該模式有雙重背景:首先,工程師已經採用了微服務架構模式並且通過將多個服務(理想情況下,服務是單一職責的,並且是可獨立部署的)組合在一起的方式來構建應用程序。其次,組織開始採用雲原生平臺技術,如容器(如Docker)、編排器(如Kubernetes)和代理/網關(如Envoy)。

意圖(Intent)

服務網格模式試圖解決的問題包括:

  • 消除將特定語言的通信庫編譯到每個服務的必要性,這些通信庫一般會用來處理服務發現、路由和應用層(第7層)的非功能性通信需求。
  • 將服務通信的配置外部化,包括外部服務的網絡位置、安全憑證和服務的質量目標。
  • 提供對其他服務的被動和主動監控。
  • 在整個分佈式系統中,實現策略實施的去中心化。
  • 提供默認的可觀察性並標準化相關數據的收集。
    • 支持請求日誌
    • 配置分佈式跟蹤
    • 收集度量指標

結構(Structure)

服務網格模式主要關注傳統上的“東-西(east-west)流量”,也就是基於遠程過程調用(remote procedure call,RPC)的流量:起源於數據中心內部並且會跨服務的請求/響應類型的通信。這與API網關或邊緣代理是不同的,後者旨在處理“南-北(north-south)流量”:起源於外部的通信並且要進入(ingress)數據中心中的一個端點或服務。

服務網格的特性

服務網格的實現一般會提供如下特性中的一項或多項:

  • 規範化命名並添加邏輯路由(如將代碼級別的名字“user-service”映射至平臺中的特定地址“user-service”)。
  • 提供路由重塑(traffic shaping)和路由轉移(traffic shifting)功能。
  • 維護負載均衡,通常會通過可配置的算法實現。
  • 提供服務發佈控制(如金絲雀發佈和流量切分)
  • 提供針對每個請求的路由(如流量shadowing、故障注入和調試重路由)。
  • 添加基線可靠性,比如健康檢查、超時/截止期限、斷路器和重試。
  • 增加安全性,這是通過透明的雙向傳輸層安全(Transport Level Security,TLS)和像訪問控制列表(Access Control List,ACL)這樣的策略實現的。
  • 提供額外的可觀察性和監控,比如最重要的指標(請求量、成功率和延遲),支持分佈式跟蹤,以及“捕獲”和實時檢查服務與服務之間通信的能力。
  • 支持平臺團隊配置“sane defaults(一組能夠讓程序運行地更好、更快的Linux/Unix配置,參見該地址——譯者注)”,保護系統免受不良通信的影響。

服務網格的架構:直探本質

服務網格有兩個高層級的組件所組成:數據平面和控制平面。Envoy Proxy的創建者Matt Klein曾經就服務網格的數據平面和控制平面這一話題寫過一篇非常精彩的深入介紹文章。
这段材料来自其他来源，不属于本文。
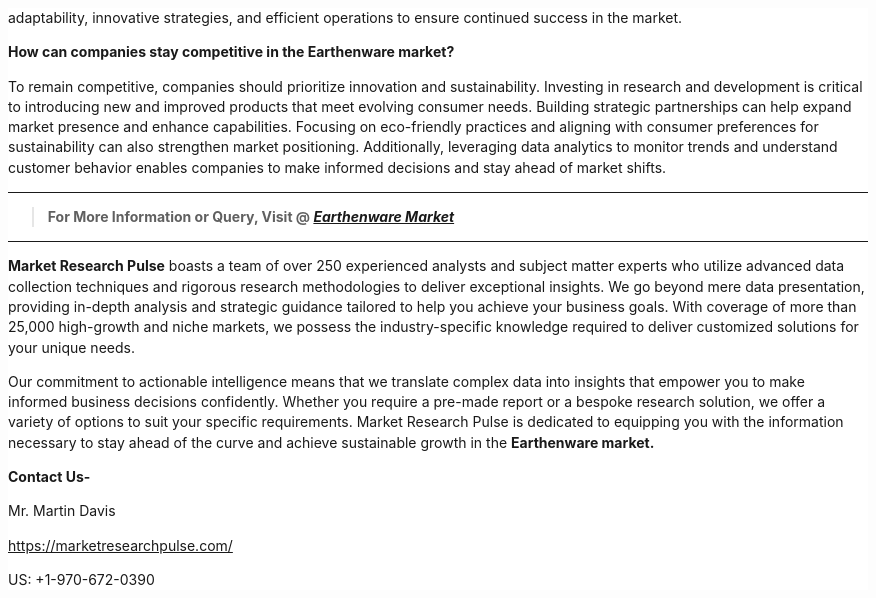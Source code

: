adaptability, innovative strategies, and efficient operations to ensure continued success in the market.</p><p><strong>How can companies stay competitive in the Earthenware market?</strong></p><p>To remain competitive, companies should prioritize innovation and sustainability. Investing in research and development is critical to introducing new and improved products that meet evolving consumer needs. Building strategic partnerships can help expand market presence and enhance capabilities. Focusing on eco-friendly practices and aligning with consumer preferences for sustainability can also strengthen market positioning. Additionally, leveraging data analytics to monitor trends and understand customer behavior enables companies to make informed decisions and stay ahead of market shifts.</p><hr /><blockquote><p><strong>For More Information or Query, Visit @&nbsp;<em><a href="https://marketresearchpulse.com/report/57771/earthenware-market?utm_source=Linkedin&utm_medium=0110">Earthenware Market</a></em></strong></p></blockquote><hr /><p><strong>Market Research Pulse</strong> boasts a team of over 250 experienced analysts and subject matter experts who utilize advanced data collection techniques and rigorous research methodologies to deliver exceptional insights. We go beyond mere data presentation, providing in-depth analysis and strategic guidance tailored to help you achieve your business goals. With coverage of more than 25,000 high-growth and niche markets, we possess the industry-specific knowledge required to deliver customized solutions for your unique needs.</p><p>Our commitment to actionable intelligence means that we translate complex data into insights that empower you to make informed business decisions confidently. Whether you require a pre-made report or a bespoke research solution, we offer a variety of options to suit your specific requirements. Market Research Pulse is dedicated to equipping you with the information necessary to stay ahead of the curve and achieve sustainable growth in the <strong>Earthenware market.</strong></p><p><strong>Contact Us-</strong></p><p>Mr. Martin Davis</p><p>https://marketresearchpulse.com/</p><p>US: +1-970-672-0390</p>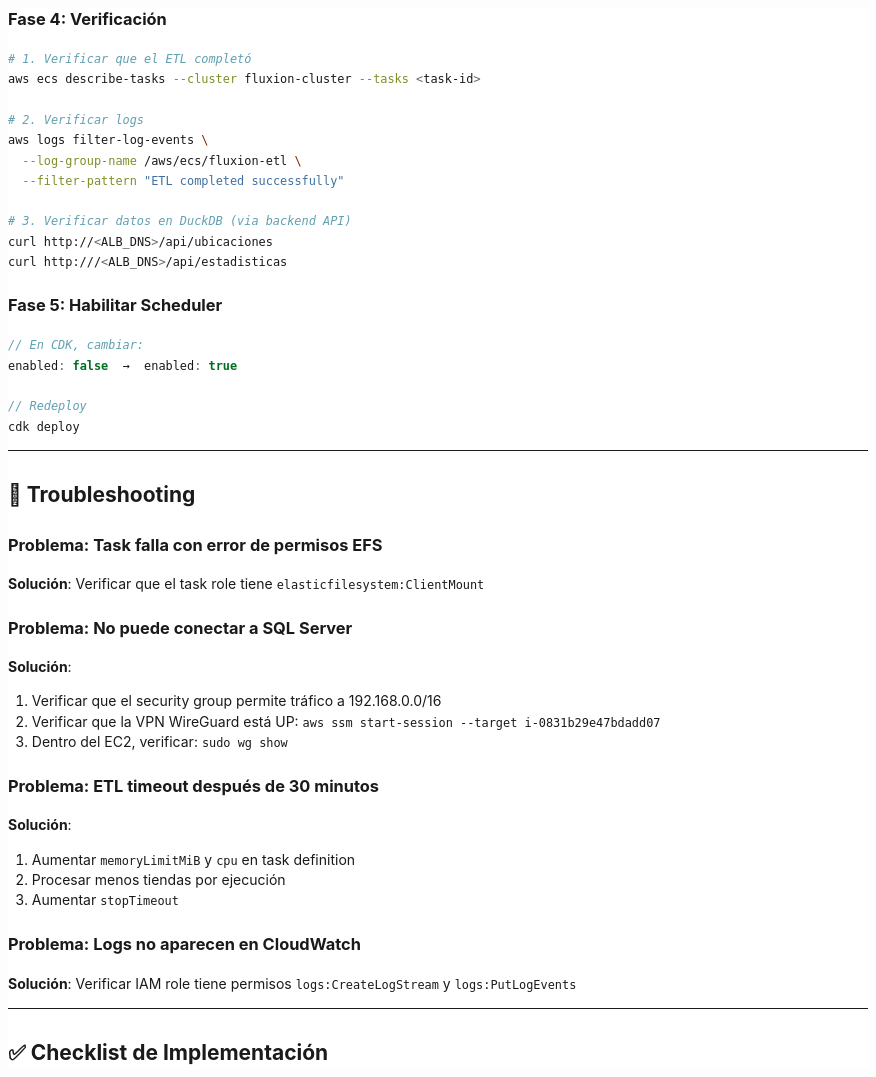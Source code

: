 
### Fase 4: Verificación
```bash
# 1. Verificar que el ETL completó
aws ecs describe-tasks --cluster fluxion-cluster --tasks <task-id>

# 2. Verificar logs
aws logs filter-log-events \
  --log-group-name /aws/ecs/fluxion-etl \
  --filter-pattern "ETL completed successfully"

# 3. Verificar datos en DuckDB (via backend API)
curl http://<ALB_DNS>/api/ubicaciones
curl http:///<ALB_DNS>/api/estadisticas
```

### Fase 5: Habilitar Scheduler
```typescript
// En CDK, cambiar:
enabled: false  →  enabled: true

// Redeploy
cdk deploy
```

---

## 🚨 Troubleshooting

### Problema: Task falla con error de permisos EFS
**Solución**: Verificar que el task role tiene `elasticfilesystem:ClientMount`

### Problema: No puede conectar a SQL Server
**Solución**:
1. Verificar que el security group permite tráfico a 192.168.0.0/16
2. Verificar que la VPN WireGuard está UP: `aws ssm start-session --target i-0831b29e47bdadd07`
3. Dentro del EC2, verificar: `sudo wg show`

### Problema: ETL timeout después de 30 minutos
**Solución**:
1. Aumentar `memoryLimitMiB` y `cpu` en task definition
2. Procesar menos tiendas por ejecución
3. Aumentar `stopTimeout`

### Problema: Logs no aparecen en CloudWatch
**Solución**: Verificar IAM role tiene permisos `logs:CreateLogStream` y `logs:PutLogEvents`

---

## ✅ Checklist de Implementación
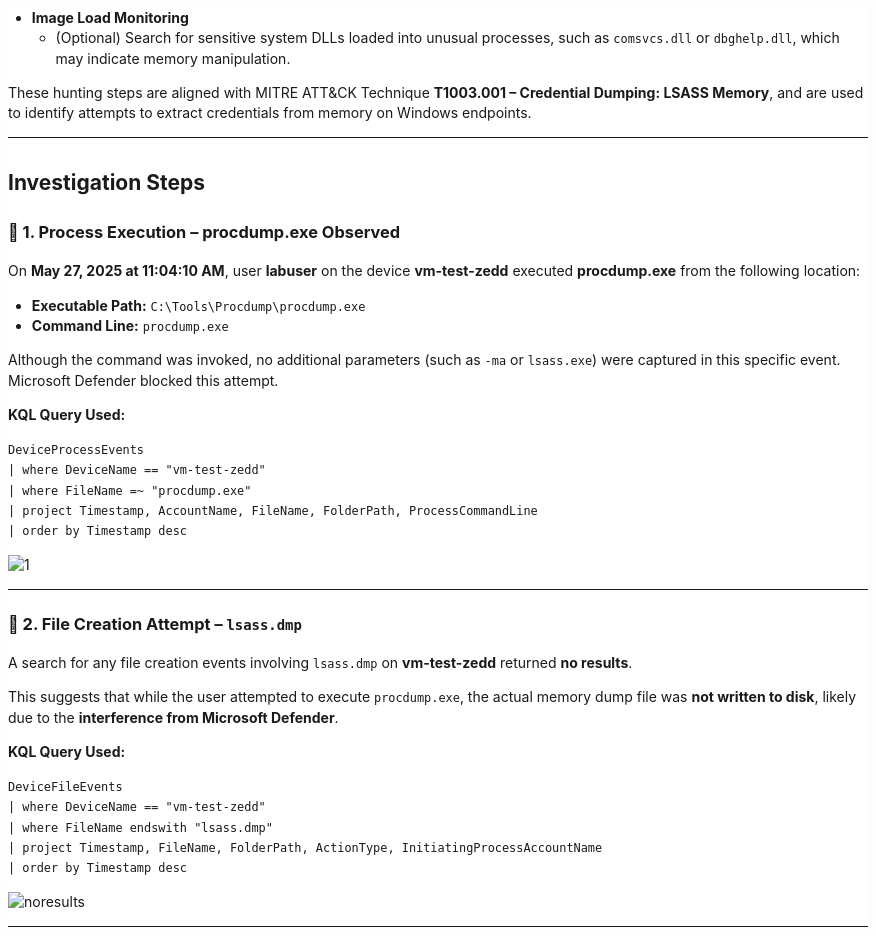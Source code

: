 - **Image Load Monitoring**
  - (Optional) Search for sensitive system DLLs loaded into unusual processes, such as `comsvcs.dll` or `dbghelp.dll`, which may indicate memory manipulation.

These hunting steps are aligned with MITRE ATT&CK Technique **T1003.001 – Credential Dumping: LSASS Memory**, and are used to identify attempts to extract credentials from memory on Windows endpoints.

---

## Investigation Steps

### 🧪 1. Process Execution – procdump.exe Observed

On **May 27, 2025 at 11:04:10 AM**, user **labuser** on the device **vm-test-zedd** executed **procdump.exe** from the following location:

- **Executable Path:** `C:\Tools\Procdump\procdump.exe`
- **Command Line:** `procdump.exe`

Although the command was invoked, no additional parameters (such as `-ma` or `lsass.exe`) were captured in this specific event. Microsoft Defender blocked this attempt.

**KQL Query Used:**
```kql
DeviceProcessEvents
| where DeviceName == "vm-test-zedd"
| where FileName =~ "procdump.exe"
| project Timestamp, AccountName, FileName, FolderPath, ProcessCommandLine
| order by Timestamp desc
```
![1](https://github.com/user-attachments/assets/7766dc86-6772-4737-8772-c9df80c37955)

---

### 🧾 2. File Creation Attempt – `lsass.dmp`

A search for any file creation events involving `lsass.dmp` on **vm-test-zedd** returned **no results**.

This suggests that while the user attempted to execute `procdump.exe`, the actual memory dump file was **not written to disk**, likely due to the **interference from Microsoft Defender**.

**KQL Query Used:**
```kql
DeviceFileEvents
| where DeviceName == "vm-test-zedd"
| where FileName endswith "lsass.dmp"
| project Timestamp, FileName, FolderPath, ActionType, InitiatingProcessAccountName
| order by Timestamp desc
```
![noresults](https://github.com/user-attachments/assets/00244d57-8e26-45ba-9bff-ec67cbb56108)

---
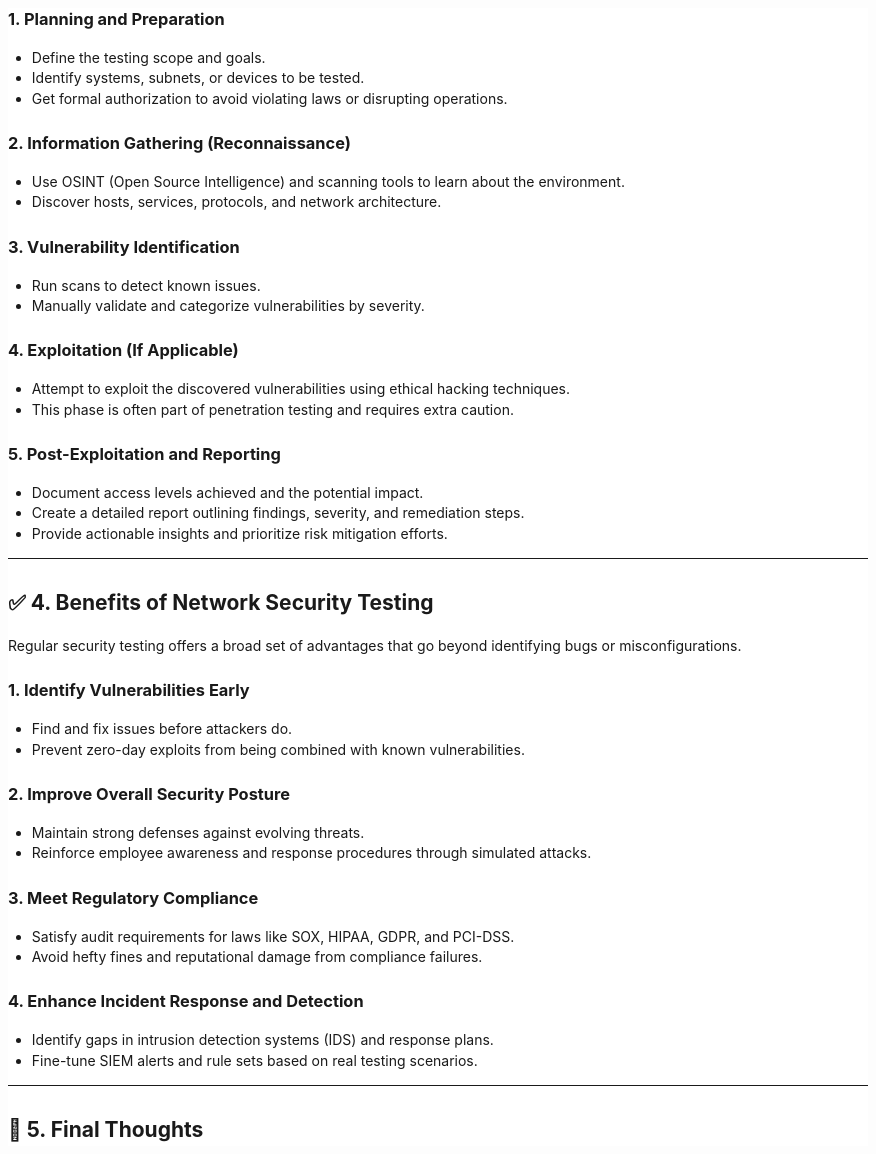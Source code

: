 ### **1. Planning and Preparation**
- Define the testing scope and goals.
- Identify systems, subnets, or devices to be tested.
- Get formal authorization to avoid violating laws or disrupting operations.

### **2. Information Gathering (Reconnaissance)**
- Use OSINT (Open Source Intelligence) and scanning tools to learn about the environment.
- Discover hosts, services, protocols, and network architecture.

### **3. Vulnerability Identification**
- Run scans to detect known issues.
- Manually validate and categorize vulnerabilities by severity.

### **4. Exploitation (If Applicable)**
- Attempt to exploit the discovered vulnerabilities using ethical hacking techniques.
- This phase is often part of penetration testing and requires extra caution.

### **5. Post-Exploitation and Reporting**
- Document access levels achieved and the potential impact.
- Create a detailed report outlining findings, severity, and remediation steps.
- Provide actionable insights and prioritize risk mitigation efforts.

---

## ✅ 4. Benefits of Network Security Testing

Regular security testing offers a broad set of advantages that go beyond identifying bugs or misconfigurations.

### **1. Identify Vulnerabilities Early**
- Find and fix issues before attackers do.
- Prevent zero-day exploits from being combined with known vulnerabilities.

### **2. Improve Overall Security Posture**
- Maintain strong defenses against evolving threats.
- Reinforce employee awareness and response procedures through simulated attacks.

### **3. Meet Regulatory Compliance**
- Satisfy audit requirements for laws like SOX, HIPAA, GDPR, and PCI-DSS.
- Avoid hefty fines and reputational damage from compliance failures.

### **4. Enhance Incident Response and Detection**
- Identify gaps in intrusion detection systems (IDS) and response plans.
- Fine-tune SIEM alerts and rule sets based on real testing scenarios.

---

## 🚀 5. Final Thoughts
一般來講,數據平面“完成真正的工作”,負責“有條件地翻譯、轉發和觀察流入和流出某個[網絡端點]的網絡包”。在現代系統中,數據平面一般會以代理的方式來實現(比如Envoy、HAProxyMOSN),代理會作爲“sidecar”在每個服務的進程之外運行。

Klein指出,在服務網格中,數據平面“會接觸系統中的每個包/請求,它要負責服務發現、健康檢查、路由、負載均衡、認證/授權和可觀察性。”CNCF正在根據Klein之前題爲The Universal Data Plane API的博客文章創建一個統一的Data Plane API。這個提議擴展了由Envoy定義和實現的xDS API,並且在其他的代理中得到了支持,比如MOSN。

控制平面則“監督工作的執行”,它會獲取所有的數據平面實例(即一組隔離的無狀態sidecar代理)並將它們轉換成一個分佈式系統。控制平面不會接觸系統中的包/請求,它允許運維人員爲網格中所有運行的數據平面提供策略和配置。控制平面還能夠收集和集中數據平面的遙測數據,供運維人員使用。Red Hat爲這個場景專門研發了Kiali

下圖出自Istio的架構文檔,儘管所標記的技術是Istio特有的,但是組件是對所有的服務網格實現通用的。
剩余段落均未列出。